# [Exercise aim]
Report each line from the records where the string "subsubsection" turns up.

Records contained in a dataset
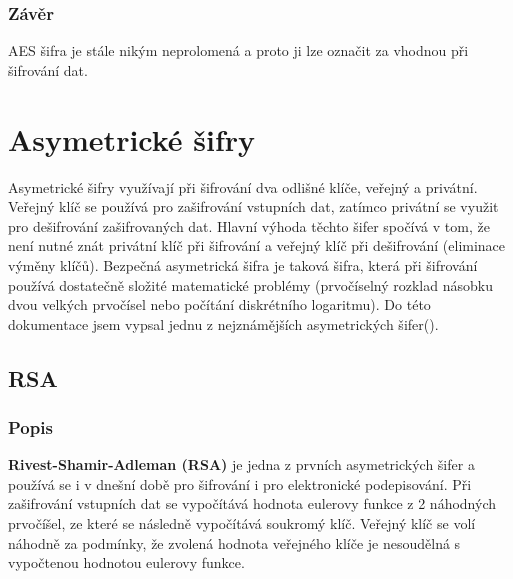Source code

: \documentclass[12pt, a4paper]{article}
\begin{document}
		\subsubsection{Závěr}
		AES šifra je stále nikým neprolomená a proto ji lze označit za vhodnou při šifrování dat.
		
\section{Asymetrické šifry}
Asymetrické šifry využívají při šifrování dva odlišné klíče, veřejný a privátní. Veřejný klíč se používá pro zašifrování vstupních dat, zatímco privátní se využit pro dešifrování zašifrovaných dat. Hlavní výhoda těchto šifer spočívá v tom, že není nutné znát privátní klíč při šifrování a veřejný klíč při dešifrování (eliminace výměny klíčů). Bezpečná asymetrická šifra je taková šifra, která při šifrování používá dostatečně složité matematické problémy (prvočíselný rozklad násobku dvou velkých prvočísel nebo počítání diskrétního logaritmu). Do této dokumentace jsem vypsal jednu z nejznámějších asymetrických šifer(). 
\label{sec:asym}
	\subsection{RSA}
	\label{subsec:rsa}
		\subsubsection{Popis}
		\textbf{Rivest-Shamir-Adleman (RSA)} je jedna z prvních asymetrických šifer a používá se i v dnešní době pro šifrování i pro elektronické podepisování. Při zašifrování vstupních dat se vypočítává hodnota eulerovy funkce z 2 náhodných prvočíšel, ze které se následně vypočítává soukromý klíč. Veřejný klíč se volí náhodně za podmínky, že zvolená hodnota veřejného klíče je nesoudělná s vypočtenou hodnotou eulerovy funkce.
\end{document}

# [Output for this exercise]
		\subsubsection{Závěr}
		\subsubsection{Popis}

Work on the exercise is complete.